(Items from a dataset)
================

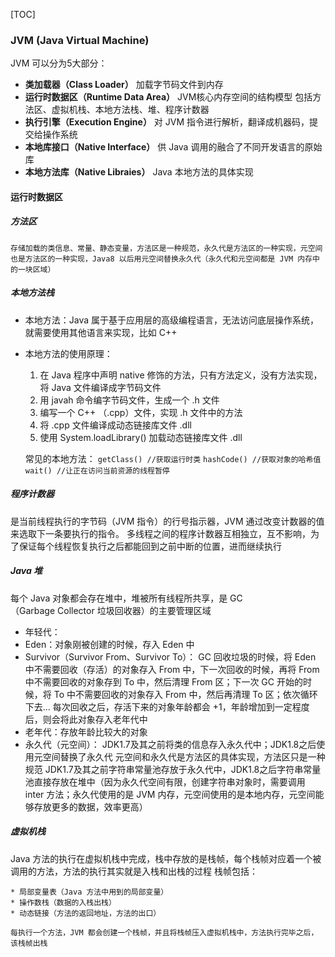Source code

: [TOC]

###  JVM (Java Virtual Machine)

JVM 可以分为5大部分：
* **类加载器（Class Loader）**
  加载字节码文件到内存
* **运行时数据区（Runtime Data Area）**
  JVM核心内存空间的结构模型
  包括方法区、虚拟机栈、本地方法栈、堆、程序计数器
* **执行引擎（Execution Engine）**
  对 JVM 指令进行解析，翻译成机器码，提交给操作系统
* **本地库接口（Native Interface）**
  供 Java 调用的融合了不同开发语言的原始库
* **本地方法库（Native Libraies）**
  Java 本地方法的具体实现
#### 运行时数据区
##### 方法区
    存储加载的类信息、常量、静态变量，方法区是一种规范，永久代是方法区的一种实现，元空间也是方法区的一种实现，Java8 以后用元空间替换永久代（永久代和元空间都是 JVM 内存中的一块区域）
##### 本地方法栈
* 本地方法：Java 属于基于应用层的高级编程语言，无法访问底层操作系统，就需要使用其他语言来实现，比如 C++
*  本地方法的使用原理：
    1. 在 Java 程序中声明 native 修饰的方法，只有方法定义，没有方法实现，将 Java 文件编译成字节码文件
    2. 用 javah 命令编字节码文件，生成一个 .h 文件
    3. 编写一个 C++ （.cpp）文件，实现 .h 文件中的方法
    4. 将 .cpp 文件编译成动态链接库文件 .dll
    5. 使用 System.loadLibrary() 加载动态链接库文件 .dll

   常见的本地方法：
   `getClass() //获取运行时类`
   `hashCode() //获取对象的哈希值`
   `wait() //让正在访问当前资源的线程暂停`

##### 程序计数器
是当前线程执行的字节码（JVM 指令）的行号指示器，JVM 通过改变计数器的值来选取下一条要执行的指令。
多线程之间的程序计数器互相独立，互不影响，为了保证每个线程恢复执行之后都能回到之前中断的位置，进而继续执行
##### Java 堆
每个 Java 对象都会存在堆中，堆被所有线程所共享，是 GC （Garbage Collector 垃圾回收器）的主要管理区域
* 年轻代：
* Eden：对象刚被创建的时候，存入 Eden 中
* Survivor（Survivor From、Survivor To）：
GC 回收垃圾的时候，将 Eden 中不需要回收（存活）的对象存入 From 中，下一次回收的时候，再将 From 中不需要回收的对象存到 To 中，然后清理 From 区；下一次 GC 开始的时候，将 To 中不需要回收的对象存入 From 中，然后再清理 To 区；依次循环下去...
每次回收之后，存活下来的对象年龄都会 +1，年龄增加到一定程度后，则会将此对象存入老年代中
* 老年代：存放年龄比较大的对象
* 永久代（元空间）：
JDK1.7及其之前将类的信息存入永久代中；JDK1.8之后使用元空间替换了永久代
元空间和永久代是方法区的具体实现，方法区只是一种规范
JDK1.7及其之前字符串常量池存放于永久代中，JDK1.8之后字符串常量池直接存放在堆中（因为永久代空间有限，创建字符串对象时，需要调用 inter 方法；永久代使用的是 JVM 内存，元空间使用的是本地内存，元空间能够存放更多的数据，效率更高）
##### 虚拟机栈
Java 方法的执行在虚拟机栈中完成，栈中存放的是栈帧，每个栈帧对应着一个被调用的方法，方法的执行其实就是入栈和出栈的过程
栈帧包括：

    * 局部变量表（Java 方法中用到的局部变量）
    * 操作数栈（数据的入栈出栈）
    * 动态链接（方法的返回地址，方法的出口）
      
    每执行一个方法，JVM 都会创建一个栈帧，并且将栈帧压入虚拟机栈中，方法执行完毕之后，该栈帧出栈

================

The records above should be duplicated exactly, with none of their pictures kept.

Source code

: [TOC]

###  JVM (Java Virtual Machine)

JVM 可以分为5大部分：
* **类加载器（Class Loader）**
  加载字节码文件到内存
* **运行时数据区（Runtime Data Area）**
  JVM核心内存空间的结构模型
  包括方法区、虚拟机栈、本地方法栈、堆、程序计数器
* **执行引擎（Execution Engine）**
  对 JVM 指令进行解析，翻译成机器码，提交给操作系统
* **本地库接口（Native Interface）**
  供 Java 调用的融合了不同开发语言的原始库
* **本地方法库（Native Libraies）**
  Java 本地方法的具体实现
#### 运行时数据区
##### 方法区
    存储加载的类信息、常量、静态变量，方法区是一种规范，永久代是方法区的一种实现，元空间也是方法区的一种实现，Java8 以后用元空间替换永久代（永久代和元空间都是 JVM 内存中的一块区域）
##### 本地方法栈
* 本地方法：Java 属于基于应用层的高级编程语言，无法访问底层操作系统，就需要使用其他语言来实现，比如 C++
*  本地方法的使用原理：
    1. 在 Java 程序中声明 native 修饰的方法，只有方法定义，没有方法实现，将 Java 文件编译成字节码文件
    2. 用 javah 命令编字节码文件，生成一个 .h 文件
    3. 编写一个 C++ （.cpp）文件，实现 .h 文件中的方法
    4. 将 .cpp 文件编译成动态链接库文件 .dll
    5. 使用 System.loadLibrary() 加载动态链接库文件 .dll

   常见的本地方法：
   `getClass() //获取运行时类`
   `hashCode() //获取对象的哈希值`
   `wait() //让正在访问当前资源的线程暂停`

##### 程序计数器
是当前线程执行的字节码（JVM 指令）的行号指示器，JVM 通过改变计数器的值来选取下一条要执行的指令。
多线程之间的程序计数器互相独立，互不影响，为了保证每个线程恢复执行之后都能回到之前中断的位置，进而继续执行
##### Java 堆
每个 Java 对象都会存在堆中，堆被所有线程所共享，是 GC （Garbage Collector 垃圾回收器）的主要管理区域
* 年轻代：
* Eden：对象刚被创建的时候，存入 Eden 中
* Survivor（Survivor From、Survivor To）：
GC 回收垃圾的时候，将 Eden 中不需要回收（存活）的对象存入 From 中，下一次回收的时候，再将 From 中不需要回收的对象存到 To 中，然后清理 From 区；下一次 GC 开始的时候，将 To 中不需要回收的对象存入 From 中，然后再清理 To 区；依次循环下去...
每次回收之后，存活下来的对象年龄都会 +1，年龄增加到一定程度后，则会将此对象存入老年代中
* 老年代：存放年龄比较大的对象
* 永久代（元空间）：
JDK1.7及其之前将类的信息存入永久代中；JDK1.8之后使用元空间替换了永久代
元空间和永久代是方法区的具体实现，方法区只是一种规范
JDK1.7及其之前字符串常量池存放于永久代中，JDK1.8之后字符串常量池直接存放在堆中（因为永久代空间有限，创建字符串对象时，需要调用 inter 方法；永久代使用的是 JVM 内存，元空间使用的是本地内存，元空间能够存放更多的数据，效率更高）
##### 虚拟机栈
Java 方法的执行在虚拟机栈中完成，栈中存放的是栈帧，每个栈帧对应着一个被调用的方法，方法的执行其实就是入栈和出栈的过程
栈帧包括：

    * 局部变量表（Java 方法中用到的局部变量）
    * 操作数栈（数据的入栈出栈）
    * 动态链接（方法的返回地址，方法的出口）
      
    每执行一个方法，JVM 都会创建一个栈帧，并且将栈帧压入虚拟机栈中，方法执行完毕之后，该栈帧出栈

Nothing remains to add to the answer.